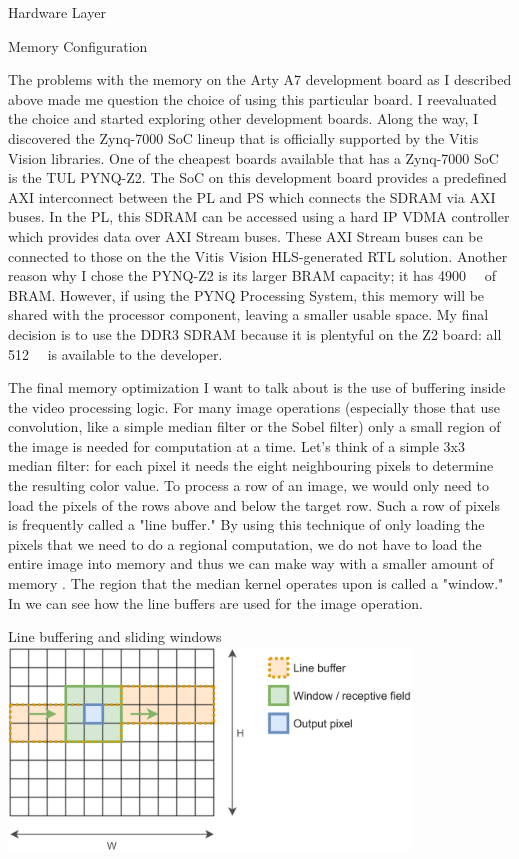 \documentclass{matthijs}
\begin{document}
\begin{hoofdstuk}{Hardware Layer}
\begin{paragraaf}{Memory Configuration}
			\bigskip

			The problems with the memory on the Arty A7 development board as I described above made me question the choice of using this particular board.
			I reevaluated the choice and started exploring other development boards.
			Along the way, I discovered the Zynq-7000 SoC lineup that is officially supported by the Vitis Vision libraries.
			One of the cheapest boards available that has a Zynq-7000 SoC is the TUL PYNQ-Z2.
			The SoC on this development board provides a predefined AXI interconnect between the PL and PS which connects the SDRAM via AXI buses.
			In the PL, this SDRAM can be accessed using a hard IP VDMA controller which provides data over AXI Stream buses.
			These AXI Stream buses can be connected to those on the the Vitis Vision HLS-generated RTL solution.
			Another reason why I chose the PYNQ-Z2 is its larger BRAM capacity; it has \qty{4900}{\kibi\bit} of BRAM.
			However, if using the PYNQ Processing System, this memory will be shared with the processor component, leaving a smaller usable space.
			My final decision is to use the DDR3 SDRAM because it is plentyful on the Z2 board: all \qty{512}{\mega\byte} is available to the developer.

			\bigskip

			The final memory optimization I want to talk about is the use of buffering inside the video processing logic.
			For many image operations (especially those that use convolution, like a simple median filter or the Sobel filter) only a small region of the image is needed for computation at a time.
			Let's think of a simple 3x3 median filter: for each pixel it needs the eight neighbouring pixels to determine the resulting color value.
			To process a row of an image, we would only need to load the pixels of the rows above and below the target row.
			Such a row of pixels is frequently called a "line buffer."
			By using this technique of only loading the pixels that we need to do a regional computation, we do not have to load the entire image into memory and thus we can make way with a smaller amount of memory \cite{hoorick2019convolution}.
			The region that the median kernel operates upon is called a "window."
			In  we can see how the line buffers are used for the image operation.
			
			\begin{figuur}{Line buffering and sliding windows}
				\includegraphics[width=0.8\textwidth]{hoorick2019-convolutions.png}
				\cite{hoorick2019convolution}
			\end{figuur}


\end{paragraaf}
\end{hoofdstuk}
\end{document}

## WHAT THIS TASK INVOLVES
Pull out all lines from the entries above that include the word "Stream".

## YOUR SOLUTION
			In the PL, this SDRAM can be accessed using a hard IP VDMA controller which provides data over AXI Stream buses.
			These AXI Stream buses can be connected to those on the the Vitis Vision HLS-generated RTL solution.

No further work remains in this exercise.